Material and methods
Imaging findings of 17 patients with IM were retrospectively analyzed including CT, US and MRI. Signal characteristics on T1-, T2-weighted and STIR imaging, extent of T2-hyperintensity, degree & pattern of enhancement, diffusion restriction, location & margins, & involvement of adjacent structures were tabulated. Histopathology findings included cellularity, collagenization, myxoid changes, atypia, mitosis & microscopic invasion. Established grading scores were utilized.
Results
Relative to normal skeletal muscle, on T1-weighted imaging, 9 lesions had similar signal while the remaining had a mixture of iso & hypo intensity; whereas on T2-weighted and STIR imaging, all 12 lesions demonstrated a mixture of iso, hypo & hyperintensity. T2-hyperintensity was grade 2 in one, grade 3 in 8 & grade 4 in 3 lesions. Intensity of enhancement was grade 2 in one, grade 3 in 8 & grade 4 in 3 lesions. Enhancement was predominantly peripheral in all 12 lesions.

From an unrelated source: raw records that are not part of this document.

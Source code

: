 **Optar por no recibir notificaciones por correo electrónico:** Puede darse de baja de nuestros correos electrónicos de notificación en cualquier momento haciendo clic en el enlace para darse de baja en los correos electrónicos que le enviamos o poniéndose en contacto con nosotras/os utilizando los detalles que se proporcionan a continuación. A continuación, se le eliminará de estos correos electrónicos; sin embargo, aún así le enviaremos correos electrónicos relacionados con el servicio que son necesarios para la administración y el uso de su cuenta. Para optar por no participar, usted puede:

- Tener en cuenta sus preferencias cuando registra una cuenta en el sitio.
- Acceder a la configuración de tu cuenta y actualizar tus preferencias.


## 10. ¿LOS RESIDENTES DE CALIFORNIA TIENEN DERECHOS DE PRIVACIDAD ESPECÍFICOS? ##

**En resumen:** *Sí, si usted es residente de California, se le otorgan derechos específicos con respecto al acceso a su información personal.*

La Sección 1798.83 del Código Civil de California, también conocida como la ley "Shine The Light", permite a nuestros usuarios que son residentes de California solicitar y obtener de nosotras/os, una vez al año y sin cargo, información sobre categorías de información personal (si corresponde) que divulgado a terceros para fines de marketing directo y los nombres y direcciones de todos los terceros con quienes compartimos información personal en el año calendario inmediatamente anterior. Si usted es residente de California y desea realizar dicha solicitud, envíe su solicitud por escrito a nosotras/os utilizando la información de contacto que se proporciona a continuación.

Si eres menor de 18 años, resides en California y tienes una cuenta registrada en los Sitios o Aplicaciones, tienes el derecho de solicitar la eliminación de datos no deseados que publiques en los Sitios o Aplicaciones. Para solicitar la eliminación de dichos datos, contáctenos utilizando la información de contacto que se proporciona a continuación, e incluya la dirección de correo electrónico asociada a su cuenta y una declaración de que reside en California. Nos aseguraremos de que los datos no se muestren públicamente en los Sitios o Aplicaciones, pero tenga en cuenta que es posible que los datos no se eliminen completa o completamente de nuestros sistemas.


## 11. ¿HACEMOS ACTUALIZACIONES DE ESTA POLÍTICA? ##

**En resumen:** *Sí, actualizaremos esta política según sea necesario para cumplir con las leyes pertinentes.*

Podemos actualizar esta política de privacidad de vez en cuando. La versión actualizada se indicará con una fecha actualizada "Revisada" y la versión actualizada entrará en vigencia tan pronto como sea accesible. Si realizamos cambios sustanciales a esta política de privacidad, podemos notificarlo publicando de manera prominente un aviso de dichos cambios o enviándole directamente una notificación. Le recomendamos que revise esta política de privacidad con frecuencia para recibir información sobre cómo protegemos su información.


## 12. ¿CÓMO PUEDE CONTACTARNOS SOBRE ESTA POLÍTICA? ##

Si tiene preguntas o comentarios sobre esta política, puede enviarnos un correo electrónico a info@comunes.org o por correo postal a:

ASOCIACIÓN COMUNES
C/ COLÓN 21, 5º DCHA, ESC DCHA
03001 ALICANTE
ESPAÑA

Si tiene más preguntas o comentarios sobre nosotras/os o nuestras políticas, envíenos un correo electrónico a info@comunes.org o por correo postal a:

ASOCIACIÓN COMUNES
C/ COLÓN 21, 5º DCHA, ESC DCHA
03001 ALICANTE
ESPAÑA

Extent of T2-hyperintensity & degree of enhancement corresponded to variable grades on histopathology.
CT and US showed nonspecific findings.
Conclusion
On MRI, IM has a mixture of signal intensity with predominant hyperintense signal on T2W images. However various signal & enhancement features correlated poorly with specific histopathologic grades.